▸ **Required action**:
Output only the lines of the entries that follow, starting at the one with "Notice at the" and running down to the one with "Finally, in any", both included and unchanged.

▸ **Source data**:
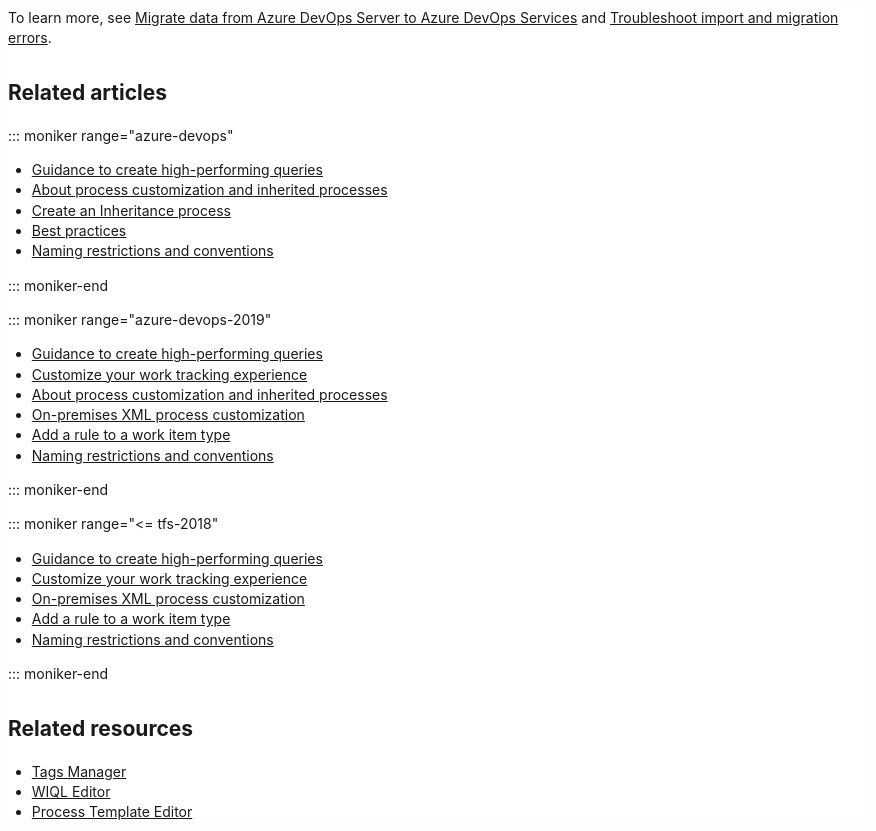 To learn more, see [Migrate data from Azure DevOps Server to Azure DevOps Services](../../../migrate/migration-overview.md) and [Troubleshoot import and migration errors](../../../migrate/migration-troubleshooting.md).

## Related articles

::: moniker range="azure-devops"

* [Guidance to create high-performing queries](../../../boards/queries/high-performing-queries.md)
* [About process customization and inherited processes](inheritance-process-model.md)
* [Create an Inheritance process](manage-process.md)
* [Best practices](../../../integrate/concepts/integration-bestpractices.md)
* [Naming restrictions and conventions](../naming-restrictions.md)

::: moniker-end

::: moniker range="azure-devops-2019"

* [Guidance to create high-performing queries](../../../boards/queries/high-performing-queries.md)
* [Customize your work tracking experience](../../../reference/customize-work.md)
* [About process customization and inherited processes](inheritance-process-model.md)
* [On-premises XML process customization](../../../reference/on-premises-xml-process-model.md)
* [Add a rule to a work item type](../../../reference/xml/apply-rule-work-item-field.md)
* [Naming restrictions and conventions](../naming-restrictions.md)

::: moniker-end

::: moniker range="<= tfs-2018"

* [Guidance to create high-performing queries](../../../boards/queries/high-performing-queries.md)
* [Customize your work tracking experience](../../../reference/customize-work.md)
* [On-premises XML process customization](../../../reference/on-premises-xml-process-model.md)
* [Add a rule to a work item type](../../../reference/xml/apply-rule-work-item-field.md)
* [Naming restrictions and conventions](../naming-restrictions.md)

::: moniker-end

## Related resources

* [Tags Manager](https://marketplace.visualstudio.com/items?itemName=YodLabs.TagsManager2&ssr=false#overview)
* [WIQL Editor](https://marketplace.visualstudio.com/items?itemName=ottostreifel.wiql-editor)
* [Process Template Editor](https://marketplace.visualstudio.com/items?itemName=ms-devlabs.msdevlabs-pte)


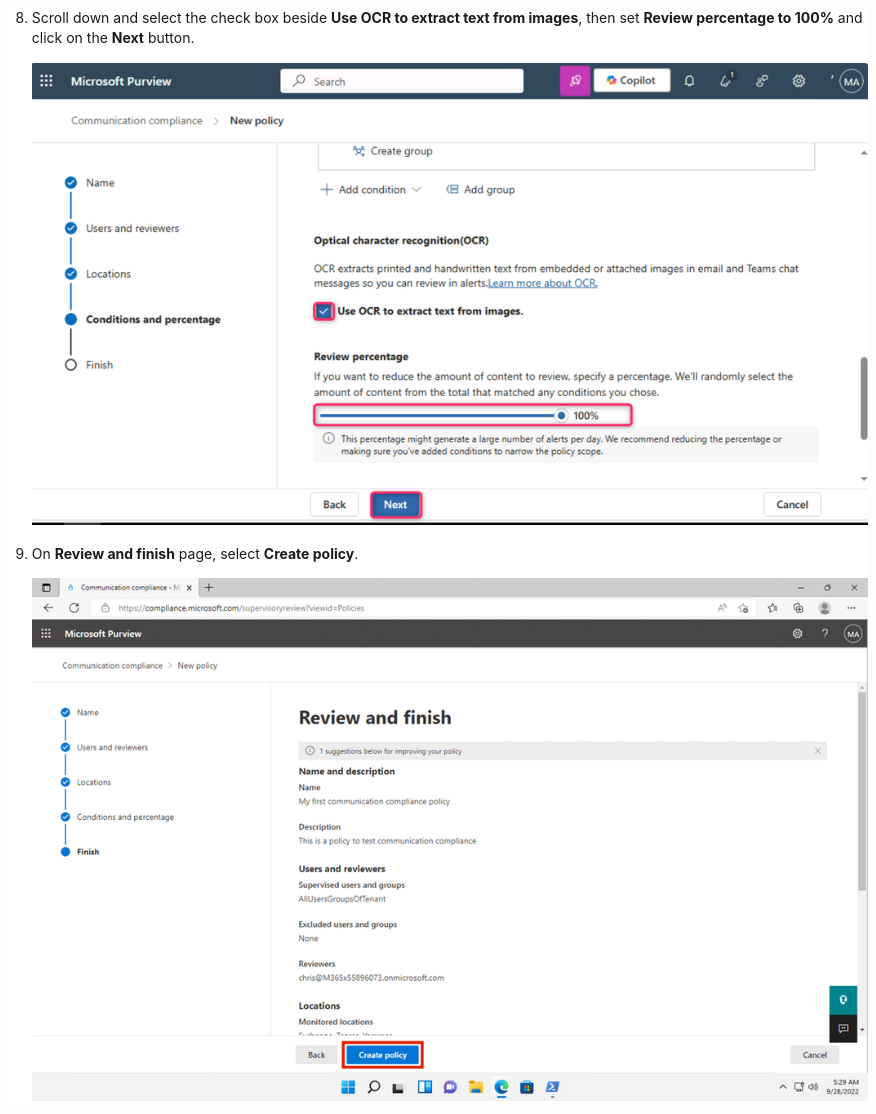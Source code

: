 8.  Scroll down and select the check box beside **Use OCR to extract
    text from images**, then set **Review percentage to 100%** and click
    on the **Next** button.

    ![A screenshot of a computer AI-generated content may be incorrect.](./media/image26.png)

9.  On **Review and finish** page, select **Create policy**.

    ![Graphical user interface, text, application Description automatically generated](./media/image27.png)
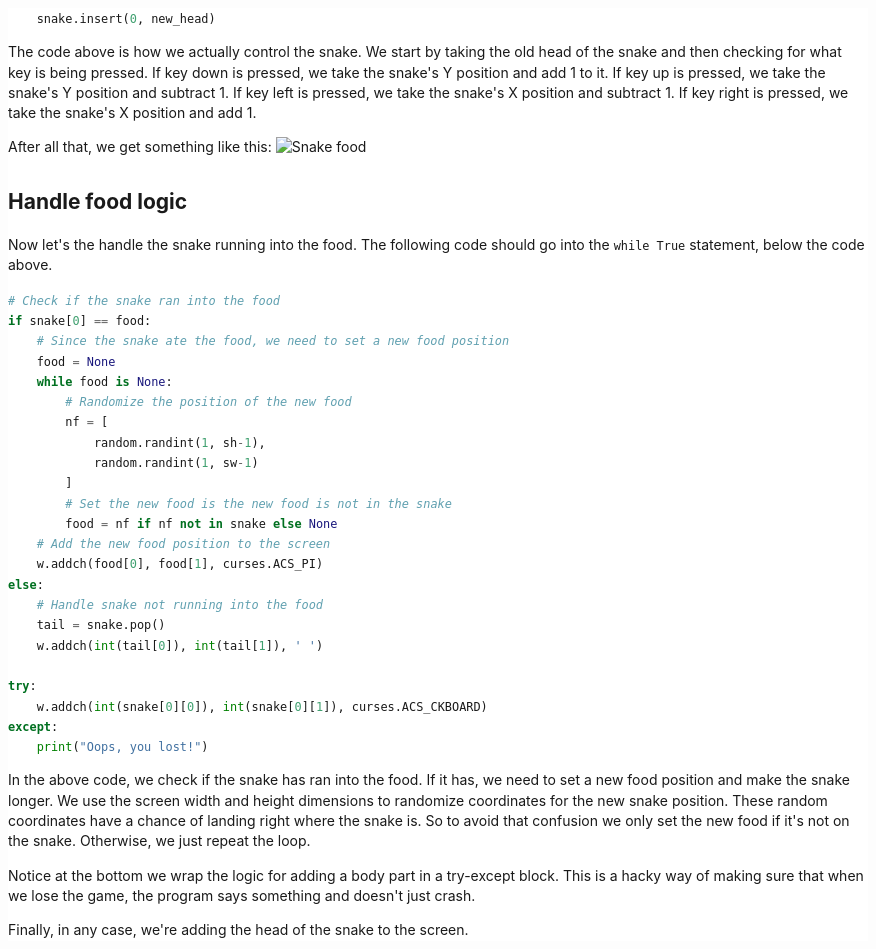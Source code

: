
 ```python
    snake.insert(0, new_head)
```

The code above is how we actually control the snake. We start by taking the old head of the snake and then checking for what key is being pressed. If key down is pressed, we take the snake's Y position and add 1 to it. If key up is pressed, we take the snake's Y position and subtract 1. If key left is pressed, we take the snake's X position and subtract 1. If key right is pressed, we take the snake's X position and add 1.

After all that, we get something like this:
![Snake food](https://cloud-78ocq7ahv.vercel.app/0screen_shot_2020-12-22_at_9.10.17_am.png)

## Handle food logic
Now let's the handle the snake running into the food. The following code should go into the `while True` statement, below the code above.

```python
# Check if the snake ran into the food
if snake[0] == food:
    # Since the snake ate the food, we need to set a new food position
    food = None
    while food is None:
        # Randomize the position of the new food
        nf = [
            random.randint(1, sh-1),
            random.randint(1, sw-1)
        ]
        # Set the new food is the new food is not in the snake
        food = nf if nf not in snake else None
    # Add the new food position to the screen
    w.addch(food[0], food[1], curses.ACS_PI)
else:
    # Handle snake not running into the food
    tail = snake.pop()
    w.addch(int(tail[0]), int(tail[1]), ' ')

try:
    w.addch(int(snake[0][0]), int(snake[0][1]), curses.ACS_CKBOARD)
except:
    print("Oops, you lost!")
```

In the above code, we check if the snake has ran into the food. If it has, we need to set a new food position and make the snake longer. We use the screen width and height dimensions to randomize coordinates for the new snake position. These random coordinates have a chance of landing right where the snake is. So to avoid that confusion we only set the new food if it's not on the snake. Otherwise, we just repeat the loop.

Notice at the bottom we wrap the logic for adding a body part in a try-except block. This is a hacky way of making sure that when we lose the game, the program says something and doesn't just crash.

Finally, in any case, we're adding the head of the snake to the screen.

* * *

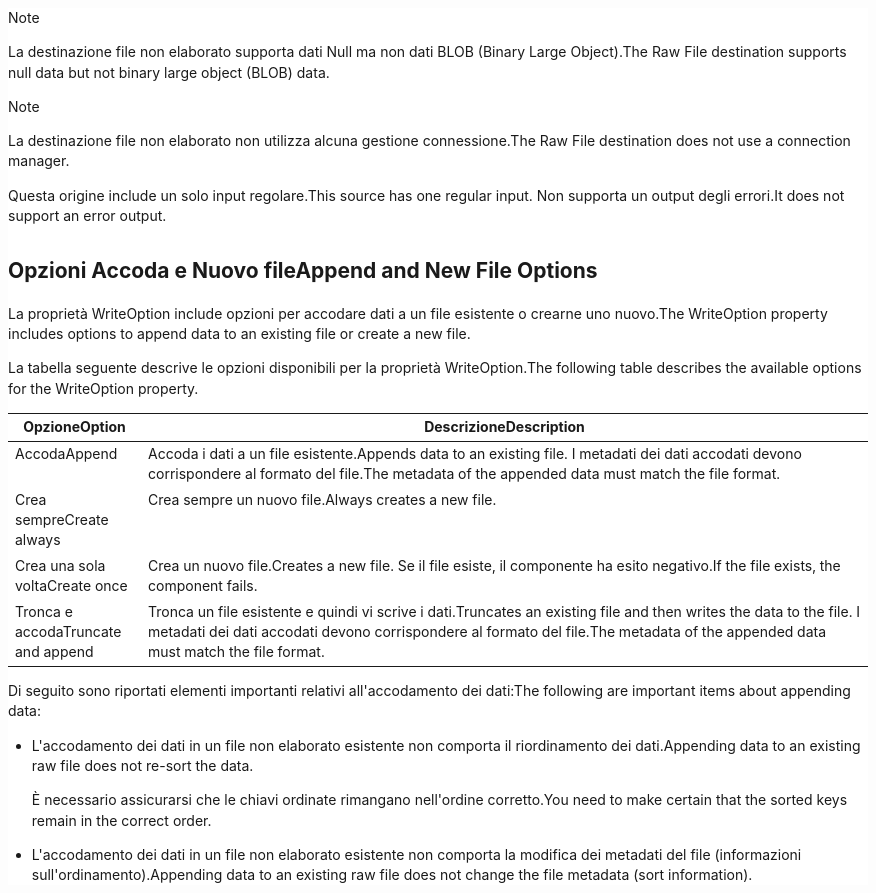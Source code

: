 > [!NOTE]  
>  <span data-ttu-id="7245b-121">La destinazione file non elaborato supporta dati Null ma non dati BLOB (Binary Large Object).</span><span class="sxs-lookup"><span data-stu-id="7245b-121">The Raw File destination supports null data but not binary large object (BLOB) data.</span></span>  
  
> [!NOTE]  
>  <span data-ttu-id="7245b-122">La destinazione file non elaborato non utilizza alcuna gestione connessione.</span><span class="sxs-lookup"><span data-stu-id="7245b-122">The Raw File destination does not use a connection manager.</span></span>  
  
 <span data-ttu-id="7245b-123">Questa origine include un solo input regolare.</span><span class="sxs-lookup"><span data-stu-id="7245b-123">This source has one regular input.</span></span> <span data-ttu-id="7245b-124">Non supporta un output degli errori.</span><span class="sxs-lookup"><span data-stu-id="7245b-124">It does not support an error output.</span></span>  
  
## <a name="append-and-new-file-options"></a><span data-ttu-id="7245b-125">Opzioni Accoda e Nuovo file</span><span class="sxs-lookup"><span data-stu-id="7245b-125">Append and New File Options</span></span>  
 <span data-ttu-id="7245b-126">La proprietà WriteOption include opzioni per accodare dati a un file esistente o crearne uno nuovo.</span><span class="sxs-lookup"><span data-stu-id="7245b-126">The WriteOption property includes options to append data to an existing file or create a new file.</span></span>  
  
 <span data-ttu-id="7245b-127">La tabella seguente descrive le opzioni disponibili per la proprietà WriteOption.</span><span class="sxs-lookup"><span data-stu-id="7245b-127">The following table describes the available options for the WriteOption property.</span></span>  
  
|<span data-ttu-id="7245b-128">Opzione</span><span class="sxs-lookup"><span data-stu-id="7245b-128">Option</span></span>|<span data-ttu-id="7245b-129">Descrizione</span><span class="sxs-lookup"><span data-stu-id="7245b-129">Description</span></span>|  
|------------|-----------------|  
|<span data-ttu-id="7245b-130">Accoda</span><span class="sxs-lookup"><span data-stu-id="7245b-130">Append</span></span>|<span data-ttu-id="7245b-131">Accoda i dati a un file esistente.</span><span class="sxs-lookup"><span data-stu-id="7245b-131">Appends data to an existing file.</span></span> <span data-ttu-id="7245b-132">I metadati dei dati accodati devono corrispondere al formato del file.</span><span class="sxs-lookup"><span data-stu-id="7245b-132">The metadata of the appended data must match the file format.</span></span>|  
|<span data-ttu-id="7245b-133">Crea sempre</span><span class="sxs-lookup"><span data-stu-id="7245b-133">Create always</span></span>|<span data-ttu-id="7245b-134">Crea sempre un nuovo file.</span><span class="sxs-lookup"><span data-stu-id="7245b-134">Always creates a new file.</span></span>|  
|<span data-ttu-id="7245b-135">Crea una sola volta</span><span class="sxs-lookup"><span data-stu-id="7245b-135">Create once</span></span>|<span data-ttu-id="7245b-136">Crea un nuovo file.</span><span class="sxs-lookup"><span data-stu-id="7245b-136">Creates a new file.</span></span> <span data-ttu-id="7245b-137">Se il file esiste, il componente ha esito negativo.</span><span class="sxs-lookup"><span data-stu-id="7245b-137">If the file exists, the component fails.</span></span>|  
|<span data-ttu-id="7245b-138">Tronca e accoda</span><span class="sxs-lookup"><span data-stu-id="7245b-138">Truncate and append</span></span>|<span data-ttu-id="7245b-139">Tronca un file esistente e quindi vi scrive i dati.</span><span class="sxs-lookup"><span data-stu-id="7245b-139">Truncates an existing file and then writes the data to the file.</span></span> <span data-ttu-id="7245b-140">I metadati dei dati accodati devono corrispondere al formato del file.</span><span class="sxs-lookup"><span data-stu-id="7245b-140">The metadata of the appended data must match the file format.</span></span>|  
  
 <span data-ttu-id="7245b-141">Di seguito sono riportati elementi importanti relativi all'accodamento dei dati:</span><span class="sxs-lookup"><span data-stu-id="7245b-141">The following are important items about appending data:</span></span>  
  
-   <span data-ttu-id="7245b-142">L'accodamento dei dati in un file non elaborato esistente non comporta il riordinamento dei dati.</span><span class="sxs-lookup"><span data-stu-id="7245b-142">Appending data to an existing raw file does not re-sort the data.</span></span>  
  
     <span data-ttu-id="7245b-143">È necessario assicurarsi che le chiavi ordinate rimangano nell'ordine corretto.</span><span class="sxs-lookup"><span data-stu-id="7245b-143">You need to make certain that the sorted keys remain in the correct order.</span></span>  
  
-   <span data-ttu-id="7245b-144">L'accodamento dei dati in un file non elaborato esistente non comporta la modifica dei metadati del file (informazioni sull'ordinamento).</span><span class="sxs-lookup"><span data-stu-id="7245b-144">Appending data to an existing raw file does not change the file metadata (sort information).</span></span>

---

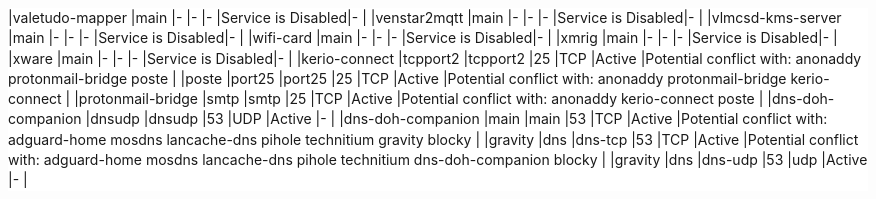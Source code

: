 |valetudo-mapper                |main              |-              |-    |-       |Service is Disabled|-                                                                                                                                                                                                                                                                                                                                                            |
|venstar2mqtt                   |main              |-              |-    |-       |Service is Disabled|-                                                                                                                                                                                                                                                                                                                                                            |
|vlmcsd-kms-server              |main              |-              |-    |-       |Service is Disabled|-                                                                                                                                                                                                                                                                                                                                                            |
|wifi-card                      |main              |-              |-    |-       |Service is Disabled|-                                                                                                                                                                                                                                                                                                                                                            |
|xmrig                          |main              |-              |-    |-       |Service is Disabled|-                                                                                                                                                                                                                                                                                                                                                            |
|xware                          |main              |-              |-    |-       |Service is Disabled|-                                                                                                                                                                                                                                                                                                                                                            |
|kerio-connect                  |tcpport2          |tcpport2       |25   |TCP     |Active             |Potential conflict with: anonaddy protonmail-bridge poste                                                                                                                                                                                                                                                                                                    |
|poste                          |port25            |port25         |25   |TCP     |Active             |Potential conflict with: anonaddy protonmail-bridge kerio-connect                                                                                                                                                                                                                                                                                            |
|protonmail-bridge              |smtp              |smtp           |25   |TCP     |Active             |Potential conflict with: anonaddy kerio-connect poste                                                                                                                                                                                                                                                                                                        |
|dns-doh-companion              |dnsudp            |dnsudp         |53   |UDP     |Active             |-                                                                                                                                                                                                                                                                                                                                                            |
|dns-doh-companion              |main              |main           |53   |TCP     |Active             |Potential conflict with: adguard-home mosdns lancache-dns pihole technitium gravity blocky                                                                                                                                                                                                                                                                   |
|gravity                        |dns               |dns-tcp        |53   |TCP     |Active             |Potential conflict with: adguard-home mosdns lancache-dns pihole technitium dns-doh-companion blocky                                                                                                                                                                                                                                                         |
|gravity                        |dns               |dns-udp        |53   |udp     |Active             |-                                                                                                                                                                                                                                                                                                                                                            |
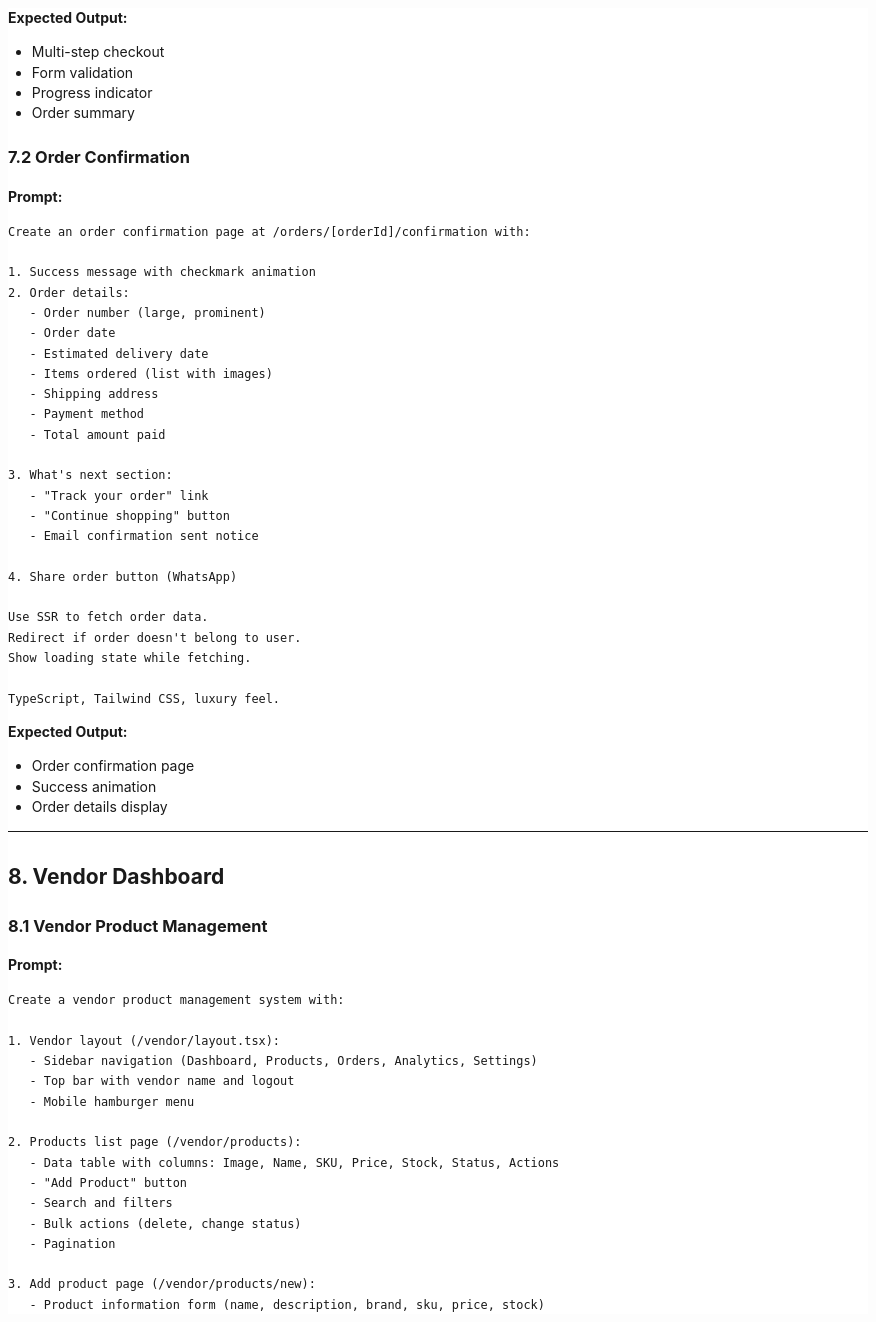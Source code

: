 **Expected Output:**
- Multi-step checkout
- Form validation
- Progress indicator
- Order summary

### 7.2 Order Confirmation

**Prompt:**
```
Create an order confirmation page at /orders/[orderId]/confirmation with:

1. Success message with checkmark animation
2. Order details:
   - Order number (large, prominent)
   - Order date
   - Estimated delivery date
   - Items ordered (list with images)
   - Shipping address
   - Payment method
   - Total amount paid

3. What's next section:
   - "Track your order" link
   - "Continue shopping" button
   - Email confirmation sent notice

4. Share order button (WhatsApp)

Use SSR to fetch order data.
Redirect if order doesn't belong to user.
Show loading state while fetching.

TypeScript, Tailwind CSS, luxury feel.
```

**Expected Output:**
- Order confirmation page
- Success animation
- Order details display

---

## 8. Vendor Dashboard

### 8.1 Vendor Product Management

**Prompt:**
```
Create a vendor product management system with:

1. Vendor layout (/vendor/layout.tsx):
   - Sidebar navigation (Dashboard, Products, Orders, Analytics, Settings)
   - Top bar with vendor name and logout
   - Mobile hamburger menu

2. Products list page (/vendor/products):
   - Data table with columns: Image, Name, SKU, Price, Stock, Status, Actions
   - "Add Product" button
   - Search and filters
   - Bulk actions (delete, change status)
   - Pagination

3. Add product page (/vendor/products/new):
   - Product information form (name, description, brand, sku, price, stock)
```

▸ **Exercise response**:
Notice at the bottom we wrap the logic for adding a body part in a try-except block. This is a hacky way of making sure that when we lose the game, the program says something and doesn't just crash.

Finally, in any case, we're adding the head of the snake to the screen.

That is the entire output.